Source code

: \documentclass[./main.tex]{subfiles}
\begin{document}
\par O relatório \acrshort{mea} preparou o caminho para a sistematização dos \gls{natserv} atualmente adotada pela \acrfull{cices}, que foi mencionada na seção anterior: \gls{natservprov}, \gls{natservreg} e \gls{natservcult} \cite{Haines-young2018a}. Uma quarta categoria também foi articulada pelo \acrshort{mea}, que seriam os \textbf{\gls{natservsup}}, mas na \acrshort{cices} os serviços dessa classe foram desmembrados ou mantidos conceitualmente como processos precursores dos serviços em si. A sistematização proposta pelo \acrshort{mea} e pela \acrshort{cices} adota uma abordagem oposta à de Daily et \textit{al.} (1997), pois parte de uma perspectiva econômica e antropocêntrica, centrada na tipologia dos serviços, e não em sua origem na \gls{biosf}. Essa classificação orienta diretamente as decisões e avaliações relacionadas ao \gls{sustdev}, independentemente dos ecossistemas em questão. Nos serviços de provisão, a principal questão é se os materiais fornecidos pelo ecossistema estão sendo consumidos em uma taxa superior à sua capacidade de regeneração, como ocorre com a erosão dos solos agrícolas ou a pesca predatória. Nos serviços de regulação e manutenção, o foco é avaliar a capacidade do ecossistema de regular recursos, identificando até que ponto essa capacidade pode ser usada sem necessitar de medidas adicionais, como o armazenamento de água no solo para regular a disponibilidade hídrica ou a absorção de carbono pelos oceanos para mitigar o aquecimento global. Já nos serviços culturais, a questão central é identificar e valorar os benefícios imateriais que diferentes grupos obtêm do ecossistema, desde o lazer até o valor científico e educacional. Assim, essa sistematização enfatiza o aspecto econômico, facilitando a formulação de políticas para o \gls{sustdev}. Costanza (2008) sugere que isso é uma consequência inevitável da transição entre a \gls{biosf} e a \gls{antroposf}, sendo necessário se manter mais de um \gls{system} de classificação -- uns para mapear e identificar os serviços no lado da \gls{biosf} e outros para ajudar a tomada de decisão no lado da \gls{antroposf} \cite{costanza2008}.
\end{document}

Directions for this task
Retype all the data exactly, line for line.

Exercise result
Source code

: \documentclass[./main.tex]{subfiles}
\begin{document}
\par O relatório \acrshort{mea} preparou o caminho para a sistematização dos \gls{natserv} atualmente adotada pela \acrfull{cices}, que foi mencionada na seção anterior: \gls{natservprov}, \gls{natservreg} e \gls{natservcult} \cite{Haines-young2018a}. Uma quarta categoria também foi articulada pelo \acrshort{mea}, que seriam os \textbf{\gls{natservsup}}, mas na \acrshort{cices} os serviços dessa classe foram desmembrados ou mantidos conceitualmente como processos precursores dos serviços em si. A sistematização proposta pelo \acrshort{mea} e pela \acrshort{cices} adota uma abordagem oposta à de Daily et \textit{al.} (1997), pois parte de uma perspectiva econômica e antropocêntrica, centrada na tipologia dos serviços, e não em sua origem na \gls{biosf}. Essa classificação orienta diretamente as decisões e avaliações relacionadas ao \gls{sustdev}, independentemente dos ecossistemas em questão. Nos serviços de provisão, a principal questão é se os materiais fornecidos pelo ecossistema estão sendo consumidos em uma taxa superior à sua capacidade de regeneração, como ocorre com a erosão dos solos agrícolas ou a pesca predatória. Nos serviços de regulação e manutenção, o foco é avaliar a capacidade do ecossistema de regular recursos, identificando até que ponto essa capacidade pode ser usada sem necessitar de medidas adicionais, como o armazenamento de água no solo para regular a disponibilidade hídrica ou a absorção de carbono pelos oceanos para mitigar o aquecimento global. Já nos serviços culturais, a questão central é identificar e valorar os benefícios imateriais que diferentes grupos obtêm do ecossistema, desde o lazer até o valor científico e educacional. Assim, essa sistematização enfatiza o aspecto econômico, facilitando a formulação de políticas para o \gls{sustdev}. Costanza (2008) sugere que isso é uma consequência inevitável da transição entre a \gls{biosf} e a \gls{antroposf}, sendo necessário se manter mais de um \gls{system} de classificação -- uns para mapear e identificar os serviços no lado da \gls{biosf} e outros para ajudar a tomada de decisão no lado da \gls{antroposf} \cite{costanza2008}.
\end{document}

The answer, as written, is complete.